● **TASK DESCRIPTION**: Please copy out every line of the listing below in which the word "Açık" appears.
━━━
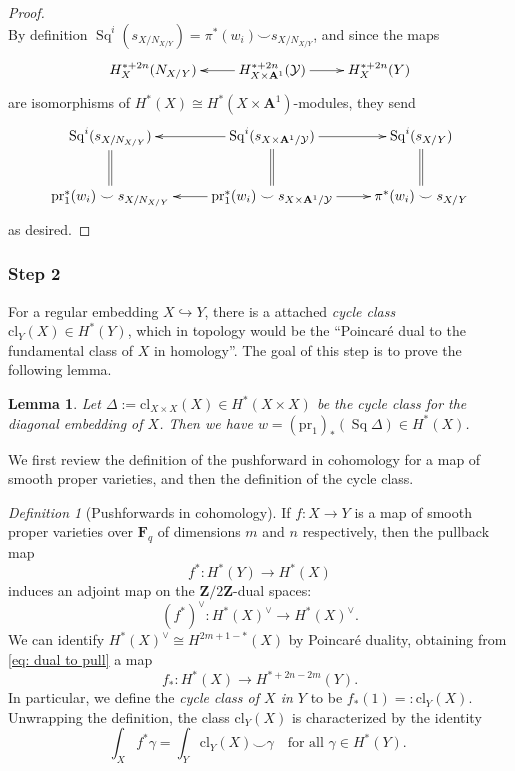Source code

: \documentclass[10pt, reqno]{amsart}
\numberwithin{equation}{subsection}
\newcommand{\F}{\mathbf{F}}
\newcommand{\Z}{\mathbf{Z}}
\newcommand{\Cal}[1]{\mathcal{#1}}
\newcommand{\A}{\mathbf{A}}
\newcommand{\mrm}[1]{\mathrm{#1}}
\newcommand{\co}{\colon}
\DeclareMathOperator{\et}{\acute{e}t}
\DeclareMathOperator{\Sq}{Sq}
\newtheorem{lemma}[thm]{Lemma}
\theoremstyle{remark}
\newtheorem{defn}[thm]{Definition}
\begin{document}
\begin{proof}
\[{}
\]
By definition $\Sq^i (s_{X/N_{X/Y}}) = \pi^*(w_i) \smile s_{X/N_{X/Y}}$, and since the maps 
\[
\xymatrix{
H^{*+2n}_X ( N_{X/Y}) & \ar[l]  H^{*+2n}_{X\times \A^1}(\Cal{Y})  \ar[r] & H^{*+2n}_X(Y) 
}
\]
are isomorphisms of $H^*_{\et}(X) \cong H^*_{\et}(X \times \A^1)$-modules, they send 
\[
\xymatrix{
\Sq^i (s_{X/N_{X/Y}})  \ar@{=}[d] & \ar[l]  \Sq^i(s_{X \times \A^1/\Cal{Y}})  \ar[r]  \ar@{=}[d]  & \Sq^i(s_{X/Y})  \ar@{=}[d] \\
\mrm{pr}_1^*(w_i) \smile s_{X/N_{X/Y}} & \ar[l] \mrm{pr}_1^*(w_i) \smile s_{X \times \A^1/\Cal{Y}}  \ar[r] & \pi^*(w_i) \smile s_{X/Y}
}
\]
as desired. 
\end{proof}

\subsubsection{Step 2}\label{step2} For a regular embedding $X \hookrightarrow Y$, there is a attached \emph{cycle class} $\mrm{cl}_Y(X) \in H^*(Y)$, which in topology would be the ``Poincar\'{e} dual to the fundamental class of $X$ in homology''. The goal of this step is to prove the following lemma.

\begin{lemma}\label{lem: step 2} Let $\Delta := \mrm{cl}_{X \times X} (X) \in H^*_{\et}(X \times X)$ be the cycle class for the diagonal embedding of $X$. Then we have $w = (\mrm{pr}_1)_* (\Sq \Delta) \in H^*_{\et}(X)$.
\end{lemma}

 We first review the definition of the pushforward in cohomology for a map of smooth proper varieties, and then the definition of the cycle class. 
 
\begin{defn}[Pushforwards in cohomology]\label{defn: pushforward variety} If $f \colon X \rightarrow Y$ is a map of smooth proper varieties over $\F_q$ of dimensions $m$ and $n$ respectively, then the pullback map 
\[
f^* \colon H^*_{\et}(Y) \rightarrow H^*_{\et}(X)
\]
induces an adjoint map on the $\Z/2\Z$-dual spaces:
\begin{equation}\label{eq: dual to pull}
(f^*)^{\vee} \co  H^*_{\et}(X)^{\vee} \rightarrow H^*_{\et}(X)^{\vee}.
\end{equation}
We can identify $H^{*}_{\et}(X)^{\vee} \cong H^{2m+1-*}_{\et}(X)$ by Poincar\'{e} duality, obtaining from \eqref{eq: dual to pull} a map 
\[
f_* \colon H^*_{\et}(X) \rightarrow H^{*+2n-2m}_{\et}(Y).
\] 
In particular, we define the \emph{cycle class of $X$ in $Y$} to be $f_*(1) =: \mrm{cl}_Y(X)$. Unwrapping the definition, the class $\mrm{cl}_Y(X)$ is characterized by the identity
\[
\int_X f^* \gamma = \int_Y \mrm{cl}_Y(X) \smile \gamma \quad \text{
for all $\gamma \in H^*(Y)$. }
\]
\end{defn}
\end{document}
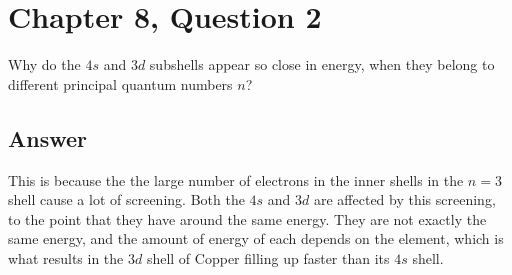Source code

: \documentclass[12pt]{article}
\begin{document}


            

            
    
    \section{Chapter 8, Question 2}
        Why do the $4s$ and $3d$ subshells appear so close in energy, when they belong to different principal quantum numbers $n$?

        \subsection{Answer}
            This is because the the large number of electrons in the inner shells in the $n = 3$ shell cause a lot of screening.
            Both the $4s$ and $3d$ are affected by this screening, to the point that they have around the same energy.
            They are not exactly the same energy, and the amount of energy of each depends on the element, which is what results in the $3d$ shell of Copper filling up faster than its $4s$ shell. 
    
\end{document}
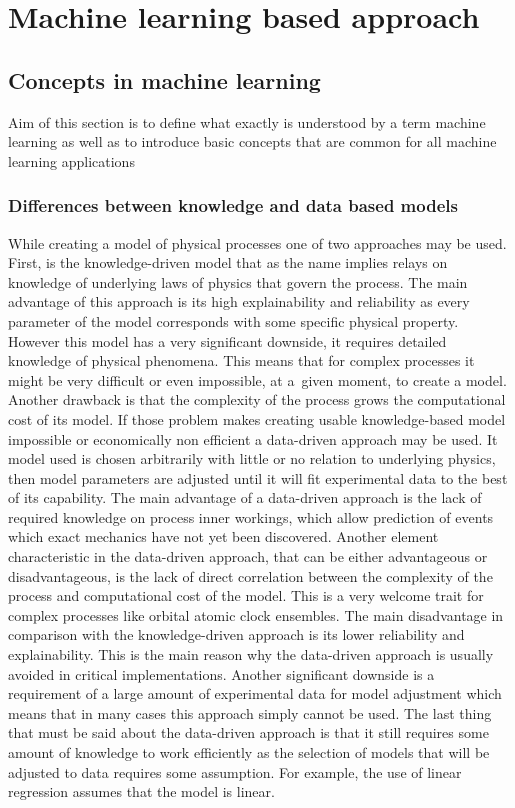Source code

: \chapter{Machine learning based approach}


\section{Concepts in machine learning}
\FloatBarrier
Aim of this section is to define what exactly is understood by a term machine learning as well
as to introduce basic concepts that are common for all machine learning applications

\subsection{Differences between knowledge and data based models}
\FloatBarrier
While creating a model of physical processes one of two approaches may be used.
First, is the knowledge-driven model that as the name implies relays on knowledge of underlying
laws of physics that govern the process.
The main advantage of this approach is its high explainability and reliability as every parameter
of the model corresponds with some specific physical property.
However this model has a very significant downside, it requires detailed knowledge of physical
phenomena. This means that for complex processes it might be very difficult or even
impossible, at a~given moment, to create a model. Another drawback is that the complexity of
the process grows the computational cost of its model.
If those problem makes creating usable knowledge-based model impossible or economically
non efficient a data-driven approach may be used.
It model used is chosen arbitrarily with little or no relation to underlying physics,
then model parameters are adjusted until it will fit experimental data to the best of its
capability.
The main advantage of a data-driven approach is the lack of required knowledge on process 
inner workings, which allow prediction of events which exact mechanics have not 
yet been discovered.
Another element characteristic in the data-driven approach, that can be either advantageous or
disadvantageous, is the lack of direct correlation between the complexity 
of the process and computational cost of the model.
This is a very welcome trait for complex processes like orbital atomic clock ensembles.
The main disadvantage in comparison with the knowledge-driven approach is its lower reliability and
explainability. This is the main reason why the data-driven approach is usually avoided in
critical implementations. Another significant downside is a requirement of a large amount of
experimental data for model adjustment which means that in many cases this approach simply
cannot be used.
The last thing that must be said about the data-driven approach is that it still requires some
amount of knowledge to work efficiently as the selection of models that will be adjusted to
data requires some assumption. For example, the use of linear regression assumes that the model
is linear.

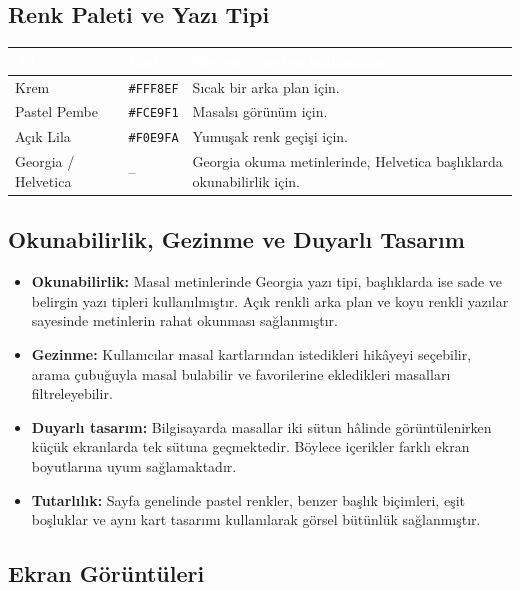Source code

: \documentclass[12pt,a4paper]{article}
\begin{document}
\subsection{Renk Paleti ve Yazı Tipi}
\begin{center}
\begin{tabular}{@{}llp{6.4cm}@{}}
\toprule
\rowcolor{ana}\textcolor{white}{\textbf{Ad}} & \textcolor{white}{\textbf{Kod}} & \textcolor{white}{\textbf{Nerede / neden kullandınız?}} \\
\midrule
Krem & \texttt{\#FFF8EF} & Sıcak bir arka plan için. \\
Pastel Pembe & \texttt{\#FCE9F1} & Masalsı görünüm için. \\
Açık Lila & \texttt{\#F0E9FA} & Yumuşak renk geçişi için. \\
\relax Georgia / Helvetica & -- & Georgia okuma metinlerinde, Helvetica başlıklarda okunabilirlik için. \\
\bottomrule
\end{tabular}
\end{center}

\subsection{Okunabilirlik, Gezinme ve Duyarlı Tasarım}
\begin{itemize}
  \item \textbf{Okunabilirlik:} Masal metinlerinde Georgia yazı tipi, başlıklarda ise sade ve belirgin yazı tipleri kullanılmıştır. Açık renkli arka plan ve koyu renkli yazılar sayesinde metinlerin rahat okunması sağlanmıştır.
  \item \textbf{Gezinme:} Kullanıcılar masal kartlarından istedikleri hikâyeyi seçebilir, arama çubuğuyla masal bulabilir ve favorilerine ekledikleri masalları filtreleyebilir.
  \item \textbf{Duyarlı tasarım:} Bilgisayarda masallar iki sütun hâlinde görüntülenirken küçük ekranlarda tek sütuna geçmektedir. Böylece içerikler farklı ekran boyutlarına uyum sağlamaktadır.
  \item \textbf{Tutarlılık:} Sayfa genelinde pastel renkler, benzer başlık biçimleri, eşit boşluklar ve aynı kart tasarımı kullanılarak görsel bütünlük sağlanmıştır.
\end{itemize}

\subsection{Ekran Görüntüleri}
\end{document}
━━━
● **RESULT OF THIS EXERCISE**:
Açık Lila & \texttt{\#F0E9FA} & Yumuşak renk geçişi için. \\
  \item \textbf{Okunabilirlik:} Masal metinlerinde Georgia yazı tipi, başlıklarda ise sade ve belirgin yazı tipleri kullanılmıştır. Açık renkli arka plan ve koyu renkli yazılar sayesinde metinlerin rahat okunması sağlanmıştır.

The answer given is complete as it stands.